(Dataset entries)

-- Opening Marker --

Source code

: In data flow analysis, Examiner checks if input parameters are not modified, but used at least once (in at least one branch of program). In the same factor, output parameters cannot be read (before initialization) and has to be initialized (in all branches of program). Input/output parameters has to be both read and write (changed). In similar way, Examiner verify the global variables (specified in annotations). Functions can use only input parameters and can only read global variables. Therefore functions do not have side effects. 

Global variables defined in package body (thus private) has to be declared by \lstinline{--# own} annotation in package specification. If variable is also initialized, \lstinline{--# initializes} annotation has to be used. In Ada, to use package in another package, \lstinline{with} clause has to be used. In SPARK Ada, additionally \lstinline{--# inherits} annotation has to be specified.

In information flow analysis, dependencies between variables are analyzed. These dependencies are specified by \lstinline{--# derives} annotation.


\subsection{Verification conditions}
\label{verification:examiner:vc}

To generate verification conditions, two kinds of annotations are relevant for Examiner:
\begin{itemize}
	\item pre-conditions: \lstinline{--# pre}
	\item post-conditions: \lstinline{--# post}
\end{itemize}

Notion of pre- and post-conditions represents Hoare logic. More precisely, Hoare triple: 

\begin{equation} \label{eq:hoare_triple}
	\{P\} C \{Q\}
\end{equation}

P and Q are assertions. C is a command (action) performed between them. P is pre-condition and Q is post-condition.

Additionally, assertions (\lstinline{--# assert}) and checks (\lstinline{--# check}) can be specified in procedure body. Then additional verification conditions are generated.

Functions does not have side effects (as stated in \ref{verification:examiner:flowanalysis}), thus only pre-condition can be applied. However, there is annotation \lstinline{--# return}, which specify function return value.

-- Closing Marker --

* [WORK TASK]
Copy out the records once more. Match them exactly.

* [REPLY]
Source code

: In data flow analysis, Examiner checks if input parameters are not modified, but used at least once (in at least one branch of program). In the same factor, output parameters cannot be read (before initialization) and has to be initialized (in all branches of program). Input/output parameters has to be both read and write (changed). In similar way, Examiner verify the global variables (specified in annotations). Functions can use only input parameters and can only read global variables. Therefore functions do not have side effects. 

Global variables defined in package body (thus private) has to be declared by \lstinline{--# own} annotation in package specification. If variable is also initialized, \lstinline{--# initializes} annotation has to be used. In Ada, to use package in another package, \lstinline{with} clause has to be used. In SPARK Ada, additionally \lstinline{--# inherits} annotation has to be specified.

In information flow analysis, dependencies between variables are analyzed. These dependencies are specified by \lstinline{--# derives} annotation.


\subsection{Verification conditions}
\label{verification:examiner:vc}

To generate verification conditions, two kinds of annotations are relevant for Examiner:
\begin{itemize}
	\item pre-conditions: \lstinline{--# pre}
	\item post-conditions: \lstinline{--# post}
\end{itemize}

Notion of pre- and post-conditions represents Hoare logic. More precisely, Hoare triple: 

\begin{equation} \label{eq:hoare_triple}
	\{P\} C \{Q\}
\end{equation}

P and Q are assertions. C is a command (action) performed between them. P is pre-condition and Q is post-condition.

Additionally, assertions (\lstinline{--# assert}) and checks (\lstinline{--# check}) can be specified in procedure body. Then additional verification conditions are generated.

Functions does not have side effects (as stated in \ref{verification:examiner:flowanalysis}), thus only pre-condition can be applied. However, there is annotation \lstinline{--# return}, which specify function return value.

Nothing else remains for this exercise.